What follows are some more details:

I learned to think about the tangent sheaf from studying deformation theory (mostly from Hartshorne's book).

Here is some definitions and facts:

Let $X_0$ be a scheme over a field $k$. Let $D$ denote the dual numbers $k[t]/(t^2)$. A deformation of $X_0$ over $D$ is by definition a pair $(X,i)$, where $X$ is a scheme flat over $D$ and $i$ is an isomorphism: $$i : X_0\stackrel{\sim}{\longrightarrow} X\times_D k$$ A morphism between two deformations $(X,i)\rightarrow (X',i')$ is a morphism $f : X\rightarrow X'$ whose restriction to the central fiber over $k$ is an isomorphism respecting $i,i'$ (if $f_0$ is the restriction of $f$ to the central fiber then we require that $f_0\circ i = i'$).

Thus, we have a category of deformations of $X_0$ over $D$, so we may speak of automorphisms, and so on. Note that an automorphism of a deformation is just an automorphism of the $D$-scheme which induces the identity on its central fiber over $k$. Such automorphisms are called "infinitesimal automorphisms".

Here is a theorem:

Theorem: Let $X_0$ be a scheme over $k$ (maybe one needs some finiteness assumptions, but I don't think so), and let $(X,i)$ be a deformation of $X_0$ over $D$. Then the automorphism group of $(X,i)$ is naturally isomorphic to $H^0(X_0,\mathcal{T}_{X_0})$, where $\mathcal{T}_{X_0}$ is the (relative) tangent sheaf of $X_0/k$ (this is your $\Theta_X$).
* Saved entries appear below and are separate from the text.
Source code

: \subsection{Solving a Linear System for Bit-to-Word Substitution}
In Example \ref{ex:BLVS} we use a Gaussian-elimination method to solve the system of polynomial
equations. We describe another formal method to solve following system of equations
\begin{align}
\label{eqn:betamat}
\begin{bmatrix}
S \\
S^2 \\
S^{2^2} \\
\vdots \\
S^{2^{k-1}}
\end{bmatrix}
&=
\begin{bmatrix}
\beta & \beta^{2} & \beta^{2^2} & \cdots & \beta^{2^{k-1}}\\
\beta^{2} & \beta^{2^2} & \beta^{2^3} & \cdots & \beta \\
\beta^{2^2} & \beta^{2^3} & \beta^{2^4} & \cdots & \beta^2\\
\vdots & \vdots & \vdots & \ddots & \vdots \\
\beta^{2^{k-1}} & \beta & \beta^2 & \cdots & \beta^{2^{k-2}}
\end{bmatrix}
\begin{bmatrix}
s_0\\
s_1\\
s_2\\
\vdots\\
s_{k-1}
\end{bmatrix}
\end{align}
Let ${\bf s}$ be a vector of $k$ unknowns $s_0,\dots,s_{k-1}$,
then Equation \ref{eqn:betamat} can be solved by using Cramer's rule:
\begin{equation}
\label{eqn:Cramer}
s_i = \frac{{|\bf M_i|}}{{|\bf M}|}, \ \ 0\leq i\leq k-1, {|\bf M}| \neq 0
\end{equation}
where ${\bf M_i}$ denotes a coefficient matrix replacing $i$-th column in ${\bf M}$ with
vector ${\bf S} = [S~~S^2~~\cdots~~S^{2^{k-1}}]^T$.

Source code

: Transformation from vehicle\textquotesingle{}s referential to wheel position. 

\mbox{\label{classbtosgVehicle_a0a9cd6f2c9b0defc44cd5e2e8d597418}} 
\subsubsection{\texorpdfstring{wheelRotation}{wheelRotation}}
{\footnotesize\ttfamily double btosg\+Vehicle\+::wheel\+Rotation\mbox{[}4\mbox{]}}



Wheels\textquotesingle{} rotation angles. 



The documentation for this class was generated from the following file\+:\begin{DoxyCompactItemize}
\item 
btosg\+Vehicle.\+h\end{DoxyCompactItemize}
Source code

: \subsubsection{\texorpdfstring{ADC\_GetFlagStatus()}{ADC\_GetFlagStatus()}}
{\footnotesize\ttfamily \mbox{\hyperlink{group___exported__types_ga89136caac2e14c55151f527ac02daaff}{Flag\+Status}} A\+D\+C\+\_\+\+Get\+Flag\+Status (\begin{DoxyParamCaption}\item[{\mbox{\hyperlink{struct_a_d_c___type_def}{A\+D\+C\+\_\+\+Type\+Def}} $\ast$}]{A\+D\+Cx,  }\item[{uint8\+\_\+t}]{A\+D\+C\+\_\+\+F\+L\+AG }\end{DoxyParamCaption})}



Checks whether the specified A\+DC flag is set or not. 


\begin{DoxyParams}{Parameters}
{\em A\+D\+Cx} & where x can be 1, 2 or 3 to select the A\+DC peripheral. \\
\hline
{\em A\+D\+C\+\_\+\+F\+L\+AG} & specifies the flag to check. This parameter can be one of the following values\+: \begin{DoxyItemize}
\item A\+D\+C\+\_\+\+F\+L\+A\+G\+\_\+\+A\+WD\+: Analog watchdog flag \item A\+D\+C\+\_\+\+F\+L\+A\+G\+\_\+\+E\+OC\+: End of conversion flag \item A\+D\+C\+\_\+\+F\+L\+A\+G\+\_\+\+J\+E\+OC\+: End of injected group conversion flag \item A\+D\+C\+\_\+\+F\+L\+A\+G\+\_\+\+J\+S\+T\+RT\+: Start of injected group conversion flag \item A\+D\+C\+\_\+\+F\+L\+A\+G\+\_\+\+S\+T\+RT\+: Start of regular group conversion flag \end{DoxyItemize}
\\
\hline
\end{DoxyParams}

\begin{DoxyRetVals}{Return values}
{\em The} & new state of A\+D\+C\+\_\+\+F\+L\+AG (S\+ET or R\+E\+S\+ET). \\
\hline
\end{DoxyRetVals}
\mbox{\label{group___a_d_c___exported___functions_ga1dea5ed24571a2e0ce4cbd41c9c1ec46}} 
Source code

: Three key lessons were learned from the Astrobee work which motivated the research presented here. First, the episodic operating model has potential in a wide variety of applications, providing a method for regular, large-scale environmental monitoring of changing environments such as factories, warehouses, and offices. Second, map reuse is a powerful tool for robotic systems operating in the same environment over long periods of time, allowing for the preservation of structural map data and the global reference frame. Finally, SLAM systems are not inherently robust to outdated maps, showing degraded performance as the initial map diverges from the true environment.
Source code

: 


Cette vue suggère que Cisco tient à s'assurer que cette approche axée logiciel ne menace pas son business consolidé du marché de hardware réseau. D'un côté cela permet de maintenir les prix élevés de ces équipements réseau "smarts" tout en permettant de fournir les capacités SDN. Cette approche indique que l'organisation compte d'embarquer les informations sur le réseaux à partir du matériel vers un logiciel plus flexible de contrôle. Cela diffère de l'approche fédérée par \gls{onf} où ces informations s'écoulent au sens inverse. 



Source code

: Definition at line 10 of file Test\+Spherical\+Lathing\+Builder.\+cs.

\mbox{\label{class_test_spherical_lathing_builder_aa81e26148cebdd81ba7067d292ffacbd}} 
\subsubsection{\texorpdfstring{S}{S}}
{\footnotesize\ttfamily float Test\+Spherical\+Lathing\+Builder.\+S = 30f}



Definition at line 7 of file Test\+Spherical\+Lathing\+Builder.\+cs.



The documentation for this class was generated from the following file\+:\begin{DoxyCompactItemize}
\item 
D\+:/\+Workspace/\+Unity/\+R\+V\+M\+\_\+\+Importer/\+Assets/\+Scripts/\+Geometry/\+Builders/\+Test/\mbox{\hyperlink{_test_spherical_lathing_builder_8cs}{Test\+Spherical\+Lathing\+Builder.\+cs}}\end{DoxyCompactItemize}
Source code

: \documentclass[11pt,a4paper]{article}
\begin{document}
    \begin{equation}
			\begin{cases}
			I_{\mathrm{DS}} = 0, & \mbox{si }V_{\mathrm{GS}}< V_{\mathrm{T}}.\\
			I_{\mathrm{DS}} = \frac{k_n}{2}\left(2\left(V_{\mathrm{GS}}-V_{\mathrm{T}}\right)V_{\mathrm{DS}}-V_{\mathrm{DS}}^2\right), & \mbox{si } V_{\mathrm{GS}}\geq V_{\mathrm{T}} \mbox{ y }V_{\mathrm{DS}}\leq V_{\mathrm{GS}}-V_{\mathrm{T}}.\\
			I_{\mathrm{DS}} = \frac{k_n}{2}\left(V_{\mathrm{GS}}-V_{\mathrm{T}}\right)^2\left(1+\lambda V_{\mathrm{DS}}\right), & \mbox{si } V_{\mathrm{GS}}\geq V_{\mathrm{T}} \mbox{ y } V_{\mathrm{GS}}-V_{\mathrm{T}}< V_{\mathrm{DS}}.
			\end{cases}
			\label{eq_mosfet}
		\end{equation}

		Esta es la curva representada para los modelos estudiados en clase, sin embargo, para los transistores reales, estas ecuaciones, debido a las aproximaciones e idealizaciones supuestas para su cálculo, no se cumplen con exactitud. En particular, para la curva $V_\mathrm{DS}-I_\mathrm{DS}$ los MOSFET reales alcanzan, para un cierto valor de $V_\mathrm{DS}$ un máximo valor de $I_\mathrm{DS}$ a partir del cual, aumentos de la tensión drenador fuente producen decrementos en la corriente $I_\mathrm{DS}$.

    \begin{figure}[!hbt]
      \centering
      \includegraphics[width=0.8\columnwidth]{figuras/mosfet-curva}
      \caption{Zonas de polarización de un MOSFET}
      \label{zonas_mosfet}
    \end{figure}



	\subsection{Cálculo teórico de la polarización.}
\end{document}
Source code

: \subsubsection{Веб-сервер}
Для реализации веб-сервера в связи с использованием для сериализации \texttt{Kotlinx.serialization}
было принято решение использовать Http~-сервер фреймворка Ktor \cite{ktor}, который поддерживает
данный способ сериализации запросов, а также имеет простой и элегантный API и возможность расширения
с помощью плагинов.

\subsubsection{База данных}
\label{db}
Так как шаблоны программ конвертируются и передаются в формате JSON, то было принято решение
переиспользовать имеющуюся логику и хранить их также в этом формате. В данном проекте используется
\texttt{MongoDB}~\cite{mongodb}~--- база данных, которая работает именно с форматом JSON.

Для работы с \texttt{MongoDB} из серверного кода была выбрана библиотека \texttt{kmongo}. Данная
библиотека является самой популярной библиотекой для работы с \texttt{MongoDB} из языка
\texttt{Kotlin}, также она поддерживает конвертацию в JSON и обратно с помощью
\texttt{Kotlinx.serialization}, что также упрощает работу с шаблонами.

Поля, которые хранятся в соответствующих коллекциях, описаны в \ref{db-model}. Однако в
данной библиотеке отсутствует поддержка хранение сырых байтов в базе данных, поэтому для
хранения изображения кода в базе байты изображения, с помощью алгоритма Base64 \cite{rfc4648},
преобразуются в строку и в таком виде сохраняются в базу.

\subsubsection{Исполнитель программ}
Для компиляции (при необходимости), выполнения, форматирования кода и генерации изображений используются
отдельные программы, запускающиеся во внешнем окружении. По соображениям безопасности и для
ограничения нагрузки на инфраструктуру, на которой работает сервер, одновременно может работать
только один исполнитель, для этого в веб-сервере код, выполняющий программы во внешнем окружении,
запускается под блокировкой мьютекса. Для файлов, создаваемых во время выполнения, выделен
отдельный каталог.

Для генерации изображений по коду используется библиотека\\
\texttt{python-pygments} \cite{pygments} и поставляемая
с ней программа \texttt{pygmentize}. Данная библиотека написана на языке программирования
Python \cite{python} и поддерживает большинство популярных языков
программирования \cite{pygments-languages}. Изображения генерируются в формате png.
When $X_0$ is affine, this is the statement of exercise 5.2 in Hartshorne's book "Deformation theory" (In his notation, $T^0(B/k,B)$ is the tangent module of the $k$-algebra $B$, written in this way due to his use of the "$T^i$" functors - see Chapter 4). For general $X$, the tangent modules associated to the open affines of $X_0$ glue to form the tangent sheaf, and once you understand how elements of the tangent module (ie, a vector field) is identified with an automorphism, then it becomes clear that this gluing respects the identification between vector fields and automorphisms.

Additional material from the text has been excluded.